I watched as Jamie crossed the dance floor, straight to Corazón, and asked her to dance. My head swam with how fast it had happened, and here was Matthew waiting with that smile. I wanted to run to Jamie and explain, but my pride would not let me do that. It would also have been inappropriate, chasing a man I had just met in front of our guests. I nervously took Matthew’s hand and headed for the dance floor. I was angry, jealous, confused, and flattered. Yes, flattered that the two best-looking men were vying for my attention.
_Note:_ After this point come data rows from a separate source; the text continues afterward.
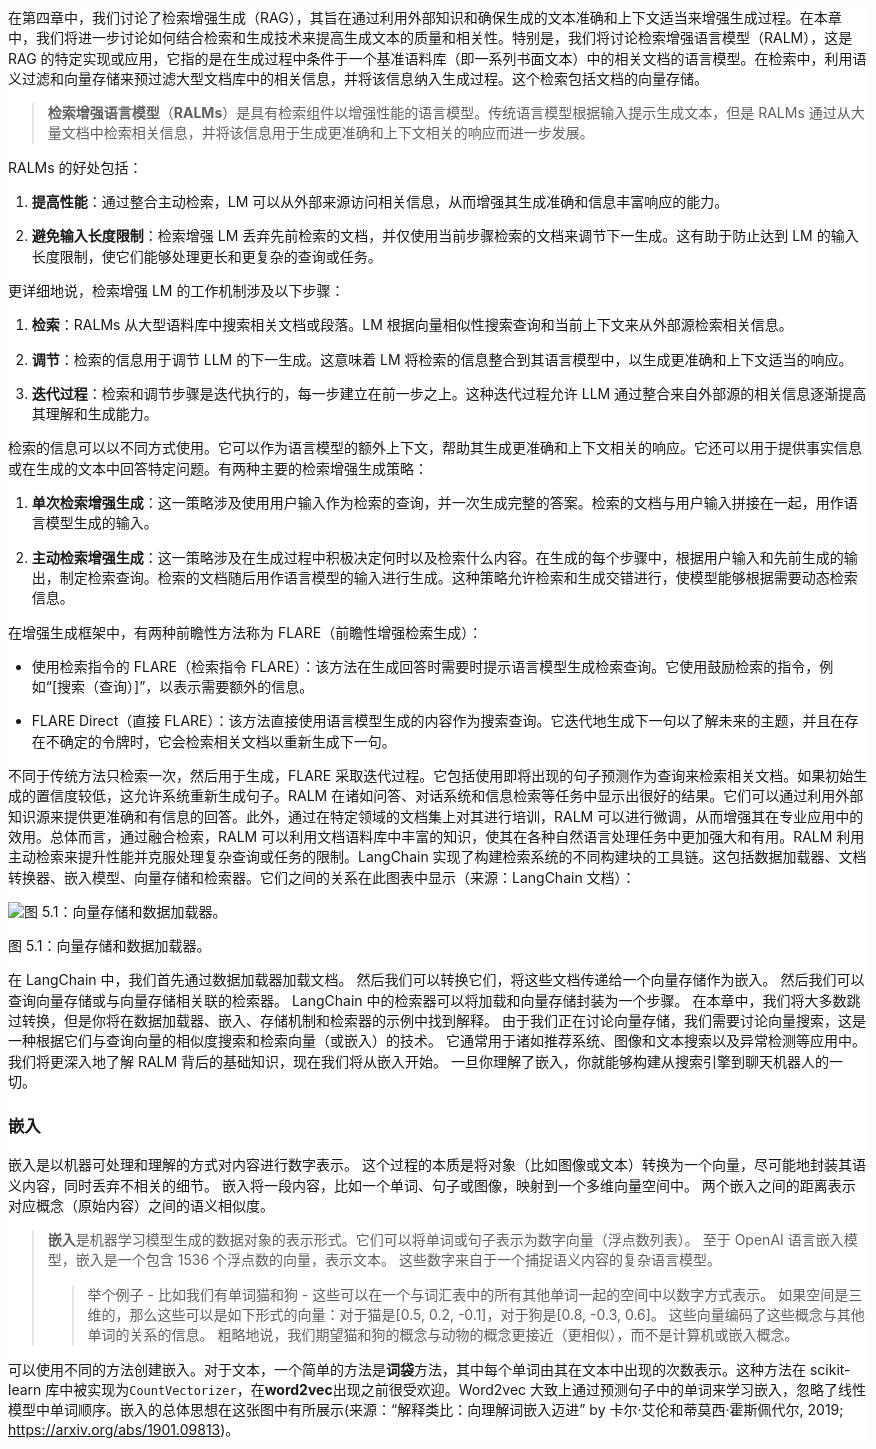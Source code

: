 在第四章中，我们讨论了检索增强生成（RAG），其旨在通过利用外部知识和确保生成的文本准确和上下文适当来增强生成过程。在本章中，我们将进一步讨论如何结合检索和生成技术来提高生成文本的质量和相关性。特别是，我们将讨论检索增强语言模型（RALM），这是 RAG 的特定实现或应用，它指的是在生成过程中条件于一个基准语料库（即一系列书面文本）中的相关文档的语言模型。在检索中，利用语义过滤和向量存储来预过滤大型文档库中的相关信息，并将该信息纳入生成过程。这个检索包括文档的向量存储。

> **检索增强语言模型**（**RALMs**）是具有检索组件以增强性能的语言模型。传统语言模型根据输入提示生成文本，但是 RALMs 通过从大量文档中检索相关信息，并将该信息用于生成更准确和上下文相关的响应而进一步发展。

RALMs 的好处包括：

1.  **提高性能**：通过整合主动检索，LM 可以从外部来源访问相关信息，从而增强其生成准确和信息丰富响应的能力。

1.  **避免输入长度限制**：检索增强 LM 丢弃先前检索的文档，并仅使用当前步骤检索的文档来调节下一生成。这有助于防止达到 LM 的输入长度限制，使它们能够处理更长和更复杂的查询或任务。

更详细地说，检索增强 LM 的工作机制涉及以下步骤：

1.  **检索**：RALMs 从大型语料库中搜索相关文档或段落。LM 根据向量相似性搜索查询和当前上下文来从外部源检索相关信息。

1.  **调节**：检索的信息用于调节 LLM 的下一生成。这意味着 LM 将检索的信息整合到其语言模型中，以生成更准确和上下文适当的响应。

1.  **迭代过程**：检索和调节步骤是迭代执行的，每一步建立在前一步之上。这种迭代过程允许 LLM 通过整合来自外部源的相关信息逐渐提高其理解和生成能力。

检索的信息可以以不同方式使用。它可以作为语言模型的额外上下文，帮助其生成更准确和上下文相关的响应。它还可以用于提供事实信息或在生成的文本中回答特定问题。有两种主要的检索增强生成策略：

1.  **单次检索增强生成**：这一策略涉及使用用户输入作为检索的查询，并一次生成完整的答案。检索的文档与用户输入拼接在一起，用作语言模型生成的输入。

1.  **主动检索增强生成**：这一策略涉及在生成过程中积极决定何时以及检索什么内容。在生成的每个步骤中，根据用户输入和先前生成的输出，制定检索查询。检索的文档随后用作语言模型的输入进行生成。这种策略允许检索和生成交错进行，使模型能够根据需要动态检索信息。

在增强生成框架中，有两种前瞻性方法称为 FLARE（前瞻性增强检索生成）：

+   使用检索指令的 FLARE（检索指令 FLARE）：该方法在生成回答时需要时提示语言模型生成检索查询。它使用鼓励检索的指令，例如“[搜索（查询）]”，以表示需要额外的信息。

+   FLARE Direct（直接 FLARE）：该方法直接使用语言模型生成的内容作为搜索查询。它迭代地生成下一句以了解未来的主题，并且在存在不确定的令牌时，它会检索相关文档以重新生成下一句。

不同于传统方法只检索一次，然后用于生成，FLARE 采取迭代过程。它包括使用即将出现的句子预测作为查询来检索相关文档。如果初始生成的置信度较低，这允许系统重新生成句子。RALM 在诸如问答、对话系统和信息检索等任务中显示出很好的结果。它们可以通过利用外部知识源来提供更准确和有信息的回答。此外，通过在特定领域的文档集上对其进行培训，RALM 可以进行微调，从而增强其在专业应用中的效用。总体而言，通过融合检索，RALM 可以利用文档语料库中丰富的知识，使其在各种自然语言处理任务中更加强大和有用。RALM 利用主动检索来提升性能并克服处理复杂查询或任务的限制。LangChain 实现了构建检索系统的不同构建块的工具链。这包括数据加载器、文档转换器、嵌入模型、向量存储和检索器。它们之间的关系在此图表中显示（来源：LangChain 文档）：

![图 5.1：向量存储和数据加载器。](img/file36.jpg)

图 5.1：向量存储和数据加载器。

在 LangChain 中，我们首先通过数据加载器加载文档。 然后我们可以转换它们，将这些文档传递给一个向量存储作为嵌入。 然后我们可以查询向量存储或与向量存储相关联的检索器。 LangChain 中的检索器可以将加载和向量存储封装为一个步骤。 在本章中，我们将大多数跳过转换，但是你将在数据加载器、嵌入、存储机制和检索器的示例中找到解释。 由于我们正在讨论向量存储，我们需要讨论向量搜索，这是一种根据它们与查询向量的相似度搜索和检索向量（或嵌入）的技术。 它通常用于诸如推荐系统、图像和文本搜索以及异常检测等应用中。 我们将更深入地了解 RALM 背后的基础知识，现在我们将从嵌入开始。 一旦你理解了嵌入，你就能够构建从搜索引擎到聊天机器人的一切。

### 嵌入

嵌入是以机器可处理和理解的方式对内容进行数字表示。 这个过程的本质是将对象（比如图像或文本）转换为一个向量，尽可能地封装其语义内容，同时丢弃不相关的细节。 嵌入将一段内容，比如一个单词、句子或图像，映射到一个多维向量空间中。 两个嵌入之间的距离表示对应概念（原始内容）之间的语义相似度。

> **嵌入**是机器学习模型生成的数据对象的表示形式。它们可以将单词或句子表示为数字向量（浮点数列表）。 至于 OpenAI 语言嵌入模型，嵌入是一个包含 1536 个浮点数的向量，表示文本。 这些数字来自于一个捕捉语义内容的复杂语言模型。
> 
> > 举个例子 - 比如我们有单词猫和狗 - 这些可以在一个与词汇表中的所有其他单词一起的空间中以数字方式表示。 如果空间是三维的，那么这些可以是如下形式的向量：对于猫是[0.5, 0.2, -0.1]，对于狗是[0.8, -0.3, 0.6]。 这些向量编码了这些概念与其他单词的关系的信息。 粗略地说，我们期望猫和狗的概念与动物的概念更接近（更相似），而不是计算机或嵌入概念。

可以使用不同的方法创建嵌入。对于文本，一个简单的方法是**词袋**方法，其中每个单词由其在文本中出现的次数表示。这种方法在 scikit-learn 库中被实现为`CountVectorizer`，在**word2vec**出现之前很受欢迎。Word2vec 大致上通过预测句子中的单词来学习嵌入，忽略了线性模型中单词顺序。嵌入的总体思想在这张图中有所展示(来源：“解释类比：向理解词嵌入迈进” by 卡尔·艾伦和蒂莫西·霍斯佩代尔, 2019; https://arxiv.org/abs/1901.09813)。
What I should have done was turn and walk away. What I should have done was run. Matthew led me out to the dance floor next to Corazón and Jamie. She would not look our way. It is funny how youth can block out instincts and a handsome face can block all thought. I forgot about how I had decided this Matthew Parris was a bad man, for the minute he turned on his charming ways to me, I too fell for his charms. His eyes were so blue. I felt as if they were the sky and I were a single cloud sitting in all that great expanse. It turned my thoughts upside down to be looked at the way he looked at me. I felt like one of the little monkeys that hang by their tails from the coconut trees.

He was tall, so he had to bend his head to talk to me. “You are so beautiful in that dress,” he whispered in my ear. I laughed nervously and looked over his shoulder. I saw my friend Nene standing in the sidelines, frowning.

“Did you and Corazón have a fight?” I asked, not sure what to say.

He chuckled. “What makes you think Corazón and I have anything?”

“Well, I …” I didn’t know what to say, so I looked over at Corazón and Jamie dancing. They were talking in whispers. She looked sad, and I almost felt bad for her, until Jamie lifted her chin with his two fingers. My hate rekindled, like a new log thrown into the fire. Why was she always there to catch the goodness that filtered through me? Why was I always left with the dregs of jealousy and hate? How had she managed to look the victim, when I was the one innocently minding my own business with Jamie Bautista? I did not want this blue-eyed man who dripped honeyed words from his lips. Though I didn’t exactly think that when I looked at him.

I was furious; our night was coming to a close. The evening was supposed to represent our futures, and look what bad luck was already showing. Me with my feelings all in confusion, and Corazón dancing with the man I had just found and was not ready to let go of. But most of all, I was angry at all the bitterness in my heart. I didn’t want it. I felt she had brought it there. She always did that, brought me bad luck. I told myself if my sister, Janna, were around, this would never have happened.